はじめに
ITシステムを運用するにあたり、日次で売り上げデータの集計を行ったり月次で締め処理を行うなど、定型的/定期的な作業が存在します。
そのような作業のスケジューラとしてUNIX系のcron、Windows系のタスクスケジューラがOS提供の機能として存在しますが、エンタープライズ向けに各社製品を展開しています。
具体例として有名どころは Tivoli、SystemWalker、JP1、Senju等です。ちなみにOSSですがZabbixというものも存在します。
これらの企業向け製品は、バッチ処理が大量にある場合、先行/後続関係が複雑な場合、処理が異常終了した際のリカバリー等を柔軟に行える点がcronやタスクスケジューラとの違いです。
本記事では、そのような企業向けスケジューラとして日立が提供しているJP1について簡単に紹介します。読み方は「ジェーピーワン」です。
JP1って何?といったレベルの方でも概要が理解できるよう分かりやすく説明しました。
ジョブスケジューラとは?
例えば、ファイルシステムをストレージ機能にてバックアップ処理を行う場合は以下作業を連続して行う必要があります。
- ファイルシステムのアンマウント
- ファイルシステムのバックアップ
- ファイルシステムのマウント
ITシステム用語ですが、このような一連の処理が「ジョブ(JOB)」です
そして、このようなジョブを管理するソフトウェアを「JOBスケジューラ」と言います。
cronとの違い...
当たり前ですがUNIX系列であればデフォルトで利用できるcronにはない機能が提供されています。
起動条件の柔軟な制御
指定した時間に起動したり、先行して実施したい作業が完了を待ってから起動したり、指定したディレクトリにファイルが生成されたら起動させたりすること機能を標準で利用できます。
もちろんこれらはスクリプトの作り込みによってcronでも実現可能ですが、予め機能として提供されているものをGUIを通して利用できるのがJOBスケジューラの優位性です。
進行状況の可視化
エンタープライズ向けのシステムでは、ジョブの実行失敗、いわゆる「ジョブがこける」と対外的に影響が発生する場合があります。そのような状況をリカバリーする際、今どこまで処理が進んでいてどこが失敗しているのか、をGUIベースで確認できるのはシステム運用の面で大事なポイントです。
業務用途の利用が想定されている
上にもあてはまりますが、突き詰めるとメリットは全てこれにあたります。不具合があればサポートに問い合わせることで対応してもらえます。
そして、テスト環境で試した結果を元に本番環境にリリースする際などにホスト名の自動変換を行ったり、リリースする日を予め設定することで業務を停止せずに新たなジョブのフローに変更できます。

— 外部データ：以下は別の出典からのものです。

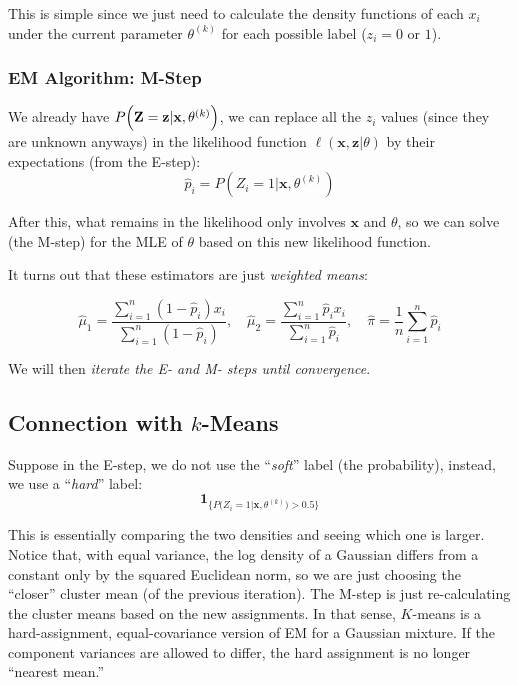 \documentclass[
]{book}
\begin{document}
This is simple since we just need to calculate the density functions of each \(x_i\) under the current parameter \(\theta^{(k)}\) for each possible label (\(z_i=0\) or \(1\)).

\subsubsection*{EM Algorithm: M-Step}\label{em-algorithm-m-step}

We already have \(P\Bigl(\mathbf{Z} = \mathbf{z}|\mathbf{x}, \theta^{(k)}\Bigr)\), we can replace all the \(z_i\) values (since they are unknown anyways) in the likelihood function \(\ell(\mathbf{x}, \mathbf{z}|\theta)\) by their expectations (from the E-step):
\[\hat{p}_i = P\left(Z_i=1|\mathbf{x}, \theta^{(k)}\right)\]

After this, what remains in the likelihood only involves \(\mathbf{x}\) and \(\theta\), so we can solve (the M-step) for the MLE of \(\theta\) based on this new likelihood function.

It turns out that these estimators are just \emph{weighted means}:

\[\hat{\mu}_1 = \frac{\sum_{i=1}^{n}(1-\hat{p}_i)x_i}{\sum_{i=1}^{n}(1-\hat{p}_i)},\quad
\hat{\mu}_2 = \frac{\sum_{i=1}^{n}\hat{p}_i x_i}{\sum_{i=1}^{n} \hat{p}_i},\quad
\hat{\pi} = \frac{1}{n}\sum_{i=1}^{n} \hat{p}_i \]

We will then \emph{iterate the E- and M- steps until convergence}.

\subsection*{\texorpdfstring{Connection with \(k\)-Means}{Connection with k-Means}}\label{connection-with-k-means}

Suppose in the E-step, we do not use the ``\emph{soft}'' label (the probability), instead, we use a ``\emph{hard}'' label:
\[\mathbf{1}_{\bigl\{P\bigl(Z_i = 1|\mathbf{x}, \theta^{(k)}\bigr) > 0.5\bigr\}}\]

This is essentially comparing the two densities and seeing which one is larger. Notice that, with equal variance, the log density of a Gaussian differs from a constant only by the squared Euclidean norm, so we are just choosing the ``closer'' cluster mean (of the previous iteration). The M-step is just re-calculating the cluster means based on the new assignments. In that sense, \(K\)-means is a hard-assignment, equal-covariance version of EM for a Gaussian mixture. If the component variances are allowed to differ, the hard assignment is no longer ``nearest mean.''
\end{document}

まさに、企業向けですね。
JP1/AJSの特徴
日立が提供するJP1シリーズはオートメーション製品だけではないのですが、本記事ではジョブスケジューラであるJP1/Automatic Job Management Systemに絞って記載しています。ちなみに読み方はジェーピーワンエージェーエスで、Windows、Linux、UNIXといった各種プラットフォームに対応しています。
実際の画面例は以下です。
ジョブがボックスとして表現され、カレンダーに基づいて視覚的に実行登録が行えます。
ここからはJP1/AJSの用語説明です。
基本用語
ジョブ
自動化する処理の最小単位でシェルスクリプトやコマンド単発が定義できます。JP1/AJSで扱う最小単位です。
ジョブネット
複数のジョブを繋げたもので、ジョブが起動開始する日時であるスケジュール定義はジョブネット単位で設定します。
ジョブグループ
複数のジョブネットをグルーピングしたもので、ジョブネットを管理するディレクトリのようなものです。
カレンダー定義はジョブグループに設定を行います。
製品用語
JP1/AJS - Manager
ジョブネットやスケジュールの定義を保存し、ジョブネットの実行を管理する役割です。ジョブの実行時には、実行するジョブを口述するAgentに送付し、実行状況や実行結果の受け取ります。こちらが導入されたマシンをマネージャーホストと呼びます。
JP1/AJS - Agent
ジョブを実行するためのプログラムで、Managerから送付されたジョブを実行します。こちらが導入されたマシンをエージェントホストと呼びます。
JP1/AJS - View
GUIを使ってJP1/AJSを操作するためのソフトウェアです。JP1/AJS Managerに接続し、ジョブネットの操作や実行状況の確認を行います。
JP1/Base
JP1/AJSの前提製品です。
例えば JP1/AJS - Agent が必要な場合は JP1/Base もセットで必要です。ただし、必要ライセンスはマシン毎やCPU毎等あるので最新の公式ページを確認ください。
終わりに
JP1/AJSは国内でもトップシェアのジョブスケジューラで、基幹システムの管理に採用している現場も多いと思われます。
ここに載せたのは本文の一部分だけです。